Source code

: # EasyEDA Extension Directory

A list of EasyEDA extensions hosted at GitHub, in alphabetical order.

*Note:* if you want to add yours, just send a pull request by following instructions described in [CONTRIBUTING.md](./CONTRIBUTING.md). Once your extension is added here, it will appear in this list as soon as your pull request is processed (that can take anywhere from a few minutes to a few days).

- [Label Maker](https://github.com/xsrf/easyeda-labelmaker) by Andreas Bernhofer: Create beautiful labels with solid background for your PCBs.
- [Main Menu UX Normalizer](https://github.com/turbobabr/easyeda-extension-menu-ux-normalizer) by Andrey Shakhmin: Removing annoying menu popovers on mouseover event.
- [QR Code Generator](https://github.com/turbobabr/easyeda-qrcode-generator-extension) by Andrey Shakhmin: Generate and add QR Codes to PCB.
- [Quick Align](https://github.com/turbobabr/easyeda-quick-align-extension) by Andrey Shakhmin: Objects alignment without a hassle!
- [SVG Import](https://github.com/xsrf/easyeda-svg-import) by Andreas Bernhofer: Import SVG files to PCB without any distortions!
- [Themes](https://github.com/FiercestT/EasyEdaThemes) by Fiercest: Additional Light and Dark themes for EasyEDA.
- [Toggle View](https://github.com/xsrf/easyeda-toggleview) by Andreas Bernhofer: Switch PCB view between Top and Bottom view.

____

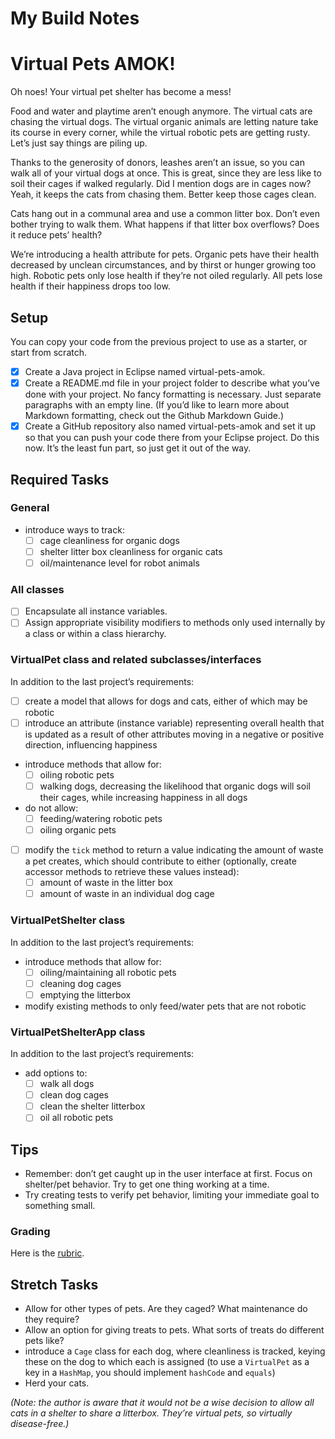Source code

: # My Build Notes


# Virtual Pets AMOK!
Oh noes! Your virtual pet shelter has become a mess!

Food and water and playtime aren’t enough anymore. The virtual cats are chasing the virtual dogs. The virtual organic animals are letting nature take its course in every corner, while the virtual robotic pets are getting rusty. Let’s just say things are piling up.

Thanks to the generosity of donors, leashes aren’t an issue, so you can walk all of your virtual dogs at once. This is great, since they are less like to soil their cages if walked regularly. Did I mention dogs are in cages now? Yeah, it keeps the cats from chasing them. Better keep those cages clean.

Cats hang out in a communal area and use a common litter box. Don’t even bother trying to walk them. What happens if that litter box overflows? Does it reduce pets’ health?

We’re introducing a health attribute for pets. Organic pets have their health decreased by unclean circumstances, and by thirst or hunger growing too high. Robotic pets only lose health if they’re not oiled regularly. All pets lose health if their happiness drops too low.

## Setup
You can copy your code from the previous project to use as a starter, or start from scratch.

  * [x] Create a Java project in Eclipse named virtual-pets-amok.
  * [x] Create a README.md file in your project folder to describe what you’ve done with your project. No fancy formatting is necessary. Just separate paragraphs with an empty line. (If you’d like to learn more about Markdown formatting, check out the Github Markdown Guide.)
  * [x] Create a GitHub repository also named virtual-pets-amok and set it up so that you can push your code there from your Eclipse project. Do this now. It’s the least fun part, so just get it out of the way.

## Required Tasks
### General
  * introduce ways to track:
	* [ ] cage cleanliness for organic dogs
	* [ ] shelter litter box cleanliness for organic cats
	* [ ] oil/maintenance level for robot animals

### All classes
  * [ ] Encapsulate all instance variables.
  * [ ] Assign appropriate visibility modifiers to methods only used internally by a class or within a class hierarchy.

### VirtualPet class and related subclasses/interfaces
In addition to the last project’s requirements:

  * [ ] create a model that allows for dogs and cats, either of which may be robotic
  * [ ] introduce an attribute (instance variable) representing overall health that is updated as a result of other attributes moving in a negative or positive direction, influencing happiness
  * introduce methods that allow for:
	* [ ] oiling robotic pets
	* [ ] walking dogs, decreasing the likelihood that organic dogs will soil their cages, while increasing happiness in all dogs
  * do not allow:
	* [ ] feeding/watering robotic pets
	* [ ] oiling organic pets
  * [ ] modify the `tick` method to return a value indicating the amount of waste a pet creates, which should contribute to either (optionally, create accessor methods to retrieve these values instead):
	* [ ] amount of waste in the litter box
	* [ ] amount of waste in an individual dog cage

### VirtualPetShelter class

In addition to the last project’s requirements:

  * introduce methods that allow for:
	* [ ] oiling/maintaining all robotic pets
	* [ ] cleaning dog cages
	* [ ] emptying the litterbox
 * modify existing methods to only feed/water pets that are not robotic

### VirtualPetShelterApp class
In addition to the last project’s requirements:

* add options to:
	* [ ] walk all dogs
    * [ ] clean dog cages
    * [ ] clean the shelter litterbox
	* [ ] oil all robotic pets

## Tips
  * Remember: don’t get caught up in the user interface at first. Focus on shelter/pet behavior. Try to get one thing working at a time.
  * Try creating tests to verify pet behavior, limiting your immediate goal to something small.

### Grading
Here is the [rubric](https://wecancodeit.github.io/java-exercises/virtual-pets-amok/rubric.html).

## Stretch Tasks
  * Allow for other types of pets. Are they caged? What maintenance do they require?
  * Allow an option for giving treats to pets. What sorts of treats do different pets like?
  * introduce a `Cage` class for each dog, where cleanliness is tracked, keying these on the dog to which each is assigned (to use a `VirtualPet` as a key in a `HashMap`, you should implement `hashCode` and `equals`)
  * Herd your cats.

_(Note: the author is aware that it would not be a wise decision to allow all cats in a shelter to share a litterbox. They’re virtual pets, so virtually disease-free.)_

____

→ **YOUR OBJECTIVE**:
Scan the lines above for "## Stretch Tasks" and for "different pets like?". Repeat exactly the line holding each of them and every line in between.

→ **SOLUTION FOR THIS PROBLEM**:
## Stretch Tasks
  * Allow for other types of pets. Are they caged? What maintenance do they require?
  * Allow an option for giving treats to pets. What sorts of treats do different pets like?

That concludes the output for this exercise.